It was already dark when he found his feet had brought him to the small store he sometimes bought manga from. He hadn't noticed he'd been going that way until he reached his destination, but it made sense. He started browsing the shelves when he heard the noise of motorcycles outside, followed by a male voice saying "Hey, lady, wanna come hang out with us?" He looked over his shoulder and through the storefront window at the source of the voice. It was a man who seemed to go out of his way to be cool: burly, with shoulder-length dirty-blond hair and wearing sunglasses (who wears sunglasses at this hour?), lots of gold jewellery, and a biker jacket. He was surrounded by three equally thuggish friends. Light noted that they were also the owners of the motorcycles (of course).

And there was a girl there too, looking very much like she didn't want to be.

"Whoa, Taku-san is going after a hottie!" thuggish friend #1 said.

"Shibuimaru Takuo, they call me Shibutaku," blond guy introduced, pointing a thumb to himself with a smug grin. "Hehe… go out with me, lady."

Who on this Earth talks like that? Light pondered calling for help but – he definitely couldn't take those three on, and verbal harassment wasn't the worst they could do anyway, no matter how terrified the girl was.

He moved to a place with a better view, picked up a manga, and put the death note in it.

"Come on, hottie, come with us!"

"No!" the girl cried, trying to step away but finding her way blocked by one of the thugs.

"Hehehe... you better do what Taku said! He doesn't take no for an answer!" One of the nondescript thugs howled at that, which made Light pity the range of humoristic content he must have ever been exposed to.
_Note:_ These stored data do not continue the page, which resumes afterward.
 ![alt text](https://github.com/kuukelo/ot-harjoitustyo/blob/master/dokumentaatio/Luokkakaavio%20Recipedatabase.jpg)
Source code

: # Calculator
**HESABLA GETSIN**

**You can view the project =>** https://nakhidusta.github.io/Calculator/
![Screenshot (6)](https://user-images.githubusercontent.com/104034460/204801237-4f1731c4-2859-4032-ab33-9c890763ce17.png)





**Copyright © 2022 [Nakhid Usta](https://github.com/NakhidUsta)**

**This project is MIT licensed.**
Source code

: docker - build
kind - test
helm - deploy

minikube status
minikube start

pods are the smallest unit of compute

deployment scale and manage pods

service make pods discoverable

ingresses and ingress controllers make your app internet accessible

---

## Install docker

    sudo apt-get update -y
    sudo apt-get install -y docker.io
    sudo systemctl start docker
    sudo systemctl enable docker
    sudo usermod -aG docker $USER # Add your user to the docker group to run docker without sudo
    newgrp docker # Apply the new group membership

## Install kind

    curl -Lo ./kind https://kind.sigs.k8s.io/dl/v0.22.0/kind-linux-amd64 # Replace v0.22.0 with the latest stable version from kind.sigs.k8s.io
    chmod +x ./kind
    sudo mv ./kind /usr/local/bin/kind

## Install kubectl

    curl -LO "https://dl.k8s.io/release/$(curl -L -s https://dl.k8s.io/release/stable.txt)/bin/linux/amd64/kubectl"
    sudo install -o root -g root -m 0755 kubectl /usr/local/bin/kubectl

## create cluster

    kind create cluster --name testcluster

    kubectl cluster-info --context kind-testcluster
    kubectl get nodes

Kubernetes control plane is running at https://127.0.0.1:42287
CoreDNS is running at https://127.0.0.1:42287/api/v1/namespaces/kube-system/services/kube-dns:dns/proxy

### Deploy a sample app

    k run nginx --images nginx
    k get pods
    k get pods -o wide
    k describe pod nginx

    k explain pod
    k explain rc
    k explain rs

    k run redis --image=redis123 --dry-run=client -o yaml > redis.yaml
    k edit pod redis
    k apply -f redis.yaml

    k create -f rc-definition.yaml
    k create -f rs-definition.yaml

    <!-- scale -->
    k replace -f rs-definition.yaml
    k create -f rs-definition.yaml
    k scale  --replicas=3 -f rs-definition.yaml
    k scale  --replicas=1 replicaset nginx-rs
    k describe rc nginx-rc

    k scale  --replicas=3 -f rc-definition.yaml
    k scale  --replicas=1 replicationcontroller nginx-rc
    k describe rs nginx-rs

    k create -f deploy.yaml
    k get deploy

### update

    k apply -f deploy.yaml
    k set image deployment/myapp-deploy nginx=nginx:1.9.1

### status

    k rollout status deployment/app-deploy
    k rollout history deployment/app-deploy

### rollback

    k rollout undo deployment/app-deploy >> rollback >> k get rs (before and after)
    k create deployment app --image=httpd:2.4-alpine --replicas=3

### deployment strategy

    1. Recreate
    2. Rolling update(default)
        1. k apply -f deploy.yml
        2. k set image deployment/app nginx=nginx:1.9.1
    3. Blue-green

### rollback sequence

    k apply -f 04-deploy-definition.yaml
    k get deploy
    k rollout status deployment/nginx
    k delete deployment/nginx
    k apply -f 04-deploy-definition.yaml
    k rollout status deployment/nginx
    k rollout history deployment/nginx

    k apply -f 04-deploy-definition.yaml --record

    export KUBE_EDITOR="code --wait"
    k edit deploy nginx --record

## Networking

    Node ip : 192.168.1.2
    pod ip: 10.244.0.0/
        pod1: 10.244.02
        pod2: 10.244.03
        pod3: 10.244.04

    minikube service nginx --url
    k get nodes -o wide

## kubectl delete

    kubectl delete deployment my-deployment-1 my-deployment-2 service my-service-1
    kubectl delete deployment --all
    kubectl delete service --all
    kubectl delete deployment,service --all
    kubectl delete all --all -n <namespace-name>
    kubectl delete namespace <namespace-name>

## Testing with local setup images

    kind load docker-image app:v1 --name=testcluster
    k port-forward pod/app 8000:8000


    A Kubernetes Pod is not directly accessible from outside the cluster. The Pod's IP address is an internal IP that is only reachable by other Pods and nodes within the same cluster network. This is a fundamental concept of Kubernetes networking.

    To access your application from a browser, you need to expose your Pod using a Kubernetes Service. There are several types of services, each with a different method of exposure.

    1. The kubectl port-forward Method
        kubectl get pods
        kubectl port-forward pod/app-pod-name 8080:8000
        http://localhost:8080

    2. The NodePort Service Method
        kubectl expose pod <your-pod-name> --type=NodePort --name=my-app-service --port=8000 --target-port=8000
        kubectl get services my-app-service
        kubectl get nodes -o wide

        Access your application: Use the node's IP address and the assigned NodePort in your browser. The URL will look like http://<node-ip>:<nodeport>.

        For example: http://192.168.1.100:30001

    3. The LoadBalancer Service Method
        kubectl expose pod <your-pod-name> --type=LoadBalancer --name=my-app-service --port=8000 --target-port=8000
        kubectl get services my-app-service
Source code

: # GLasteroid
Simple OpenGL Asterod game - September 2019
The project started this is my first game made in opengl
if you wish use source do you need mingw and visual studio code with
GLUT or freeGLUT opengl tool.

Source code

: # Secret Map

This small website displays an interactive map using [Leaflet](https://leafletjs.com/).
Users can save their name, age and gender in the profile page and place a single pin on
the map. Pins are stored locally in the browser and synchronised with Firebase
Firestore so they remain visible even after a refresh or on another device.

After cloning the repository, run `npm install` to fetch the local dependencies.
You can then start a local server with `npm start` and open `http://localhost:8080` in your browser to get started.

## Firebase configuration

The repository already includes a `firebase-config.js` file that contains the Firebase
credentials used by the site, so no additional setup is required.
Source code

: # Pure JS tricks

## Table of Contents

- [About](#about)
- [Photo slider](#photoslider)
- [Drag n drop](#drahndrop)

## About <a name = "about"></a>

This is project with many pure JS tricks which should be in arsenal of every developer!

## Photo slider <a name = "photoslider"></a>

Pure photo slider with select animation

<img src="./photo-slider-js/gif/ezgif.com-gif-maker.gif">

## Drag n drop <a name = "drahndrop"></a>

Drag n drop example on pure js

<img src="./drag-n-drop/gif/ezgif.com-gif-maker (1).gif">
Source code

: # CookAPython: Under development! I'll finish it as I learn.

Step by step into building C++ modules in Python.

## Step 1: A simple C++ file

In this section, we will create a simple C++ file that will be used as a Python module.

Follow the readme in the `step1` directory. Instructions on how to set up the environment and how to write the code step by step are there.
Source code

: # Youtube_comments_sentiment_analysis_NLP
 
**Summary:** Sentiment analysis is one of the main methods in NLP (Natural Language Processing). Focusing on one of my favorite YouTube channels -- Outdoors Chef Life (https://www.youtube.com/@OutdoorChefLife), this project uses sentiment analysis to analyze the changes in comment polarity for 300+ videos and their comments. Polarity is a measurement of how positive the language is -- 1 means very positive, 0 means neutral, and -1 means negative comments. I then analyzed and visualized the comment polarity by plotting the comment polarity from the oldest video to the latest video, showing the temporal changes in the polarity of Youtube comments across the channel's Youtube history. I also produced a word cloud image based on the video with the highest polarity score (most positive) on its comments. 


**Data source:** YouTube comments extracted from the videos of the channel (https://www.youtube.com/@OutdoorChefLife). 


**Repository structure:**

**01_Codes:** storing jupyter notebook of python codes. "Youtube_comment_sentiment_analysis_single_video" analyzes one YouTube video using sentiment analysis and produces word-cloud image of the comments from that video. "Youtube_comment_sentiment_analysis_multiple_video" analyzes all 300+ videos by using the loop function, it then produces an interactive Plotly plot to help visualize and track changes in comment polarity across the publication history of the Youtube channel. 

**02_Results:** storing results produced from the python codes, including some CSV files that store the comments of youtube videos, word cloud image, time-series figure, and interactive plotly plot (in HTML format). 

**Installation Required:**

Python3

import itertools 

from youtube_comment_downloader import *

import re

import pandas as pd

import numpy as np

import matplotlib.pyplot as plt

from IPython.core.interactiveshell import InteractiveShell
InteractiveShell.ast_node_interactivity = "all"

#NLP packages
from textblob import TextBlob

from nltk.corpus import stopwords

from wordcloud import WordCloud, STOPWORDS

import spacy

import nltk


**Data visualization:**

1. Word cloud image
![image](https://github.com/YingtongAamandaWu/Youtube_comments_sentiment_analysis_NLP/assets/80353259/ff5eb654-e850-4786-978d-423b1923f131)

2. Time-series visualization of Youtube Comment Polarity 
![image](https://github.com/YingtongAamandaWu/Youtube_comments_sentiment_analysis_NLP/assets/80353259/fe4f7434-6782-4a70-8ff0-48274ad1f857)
His neutrality turned to anger when "Shibutaku" tried to put a hand under the girl's coat, and now four different possible spellings of "Shibuimaru Takuo" were on his notebook, all with the cause of death "run over by a truck" (because there were no trucks anywhere in view, so one had six minutes forty seconds to appear and kill this man). He could hear his blood pumping through his ears by the time he was done, and he noticed his muscles had locked up, like he was ready to bolt. He swallowed a knot in his throat and tried to take a few calming breaths.

The men continued harassing the girl, making as if to touch her then retreating, taking her purse from her and dangling it just in front of her, not letting her get it back, leering and catcalling. They were still trying to pretend she had a choice, which could only buy Light – the notebook – some time.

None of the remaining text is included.